To wit, the day before your article came out, on Good Friday, Poles burnt an effigy of a Jew as part of an annual Easter ritual, and the US Ambassador was lambasted for wishing Poles a Happy Passover on Twitter by a Polish MP.
Maxim Edwards (ME): I was surprised by the response, though I worry that my point was misunderstood. Paradoxically, I think Zelensky’s Jewish background is one of the least significant things about him. Most Ukrainian voters appeared to agree, but their indifference also doesn’t mean what some commentators interpreted it to.
It certainly doesn’t signify that they were “deeply conscious” of his Jewish identity as Anshel Pfeffer wrote for Haaretz. I genuinely don’t think many voters cared either way. That might seem counterintuitive to a diaspora Jewish readership who are acutely aware of Ukraine’s central role in Ashkenazi Jewish life for centuries, but it’s true.
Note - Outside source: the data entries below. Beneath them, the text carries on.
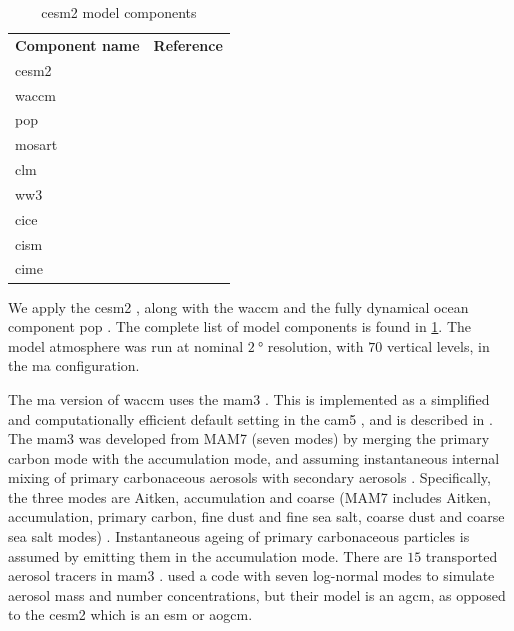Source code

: \documentclass{ametsocV5}
\begin{document}
\begin{table}
  \caption{\acl*{cesm2} model components}%
  \label{tab:cesm-components}
  \begin{center}
    \begin{tabular}[c]{ll}
      \multicolumn{1}{c}{\textbf{Component name}} &
      \multicolumn{1}{c}{\textbf{Reference}}                                              \\
      \acl*{cesm2}                                & \citet{danabasoglu2020}               \\
      \acl*{waccm}                                & \citet{gettleman2019}                 \\
      \acl*{pop}                                  & \citet{smith2010, danabasoglu2020}    \\
      \acl*{mosart}                               & \citet{li2013, danabasoglu2020}       \\
      \acl*{clm}                                  & \citet{lawrence2019, danabasoglu2020} \\
      \acl*{ww3}                                  & \citet{danabasoglu2020}               \\
      \acl*{cice}                                 & \citet{danabasoglu2020}               \\
      \acl*{cism}                                 & \citet{danabasoglu2020}               \\
      \acl*{cime}                                 & \citet{danabasoglu2020}
    \end{tabular}
  \end{center}
\end{table}

We apply the \ac{cesm2} \citep{danabasoglu2020}, along with the \ac{waccm}
\citep{gettleman2019} and the fully dynamical ocean component \ac{pop} \citep{smith2010,
  danabasoglu2020}. The complete list of model components is found in
\cref{tab:cesm-components}. The model atmosphere was run at nominal \(\SI{2}{\degree}\)
resolution, with \(70\) vertical levels, in the \ac{ma} configuration.

The \ac{ma} version of \ac{waccm} uses the \ac{mam3} \citep{gettleman2019}. This is
implemented as a simplified and computationally efficient default setting in the
\ac{cam5} \citep{liu2016}, and is described in \citet{liu2012}. The \ac{mam3} was
developed from MAM7 (seven modes) by merging the primary carbon mode with the
accumulation mode, and assuming instantaneous internal mixing of primary carbonaceous
aerosols with secondary aerosols \citep{liu2016}. Specifically, the three modes are
Aitken, accumulation and coarse (MAM7 includes Aitken, accumulation, primary carbon,
fine dust and fine sea salt, coarse dust and coarse sea salt modes) \citep{liu2016}.
Instantaneous ageing of primary carbonaceous particles is assumed by emitting them in
the accumulation mode. There are \(15\) transported aerosol tracers in \ac{mam3}
\citep{liu2016}. \citet{marshall2019, marshall2020, marshall2021} used a code with seven
log-normal modes to simulate aerosol mass and number concentrations, but their model is
an \ac{agcm}, as opposed to the \ac{cesm2} which is an \ac{esm} or \ac{aogcm}.
\end{document}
Zelensky certainly isn’t from the Ukraine of the diaspora imagination. He’s from an industrial city, from a family of Soviet, Russophone, secular intellectuals. To my mind, the relevance of Zelensky’s Jewish identity is more what it can tell us about a bilingual and multiethnic vision of Ukrainian nationhood juxtaposed to the nationalist tubthumping of Petro Poroshenko’s re-election campaign.
But of course, there is symbolic importance to Zelensky’s victory given that accusations of antisemitism have become political football between Ukraine and Russia; I imagine this result could be embarrassing to those Russian pundits who still claim that Ukraine is overrun by marauding bands of Nazis. Still, disproving those claims is low-hanging fruit.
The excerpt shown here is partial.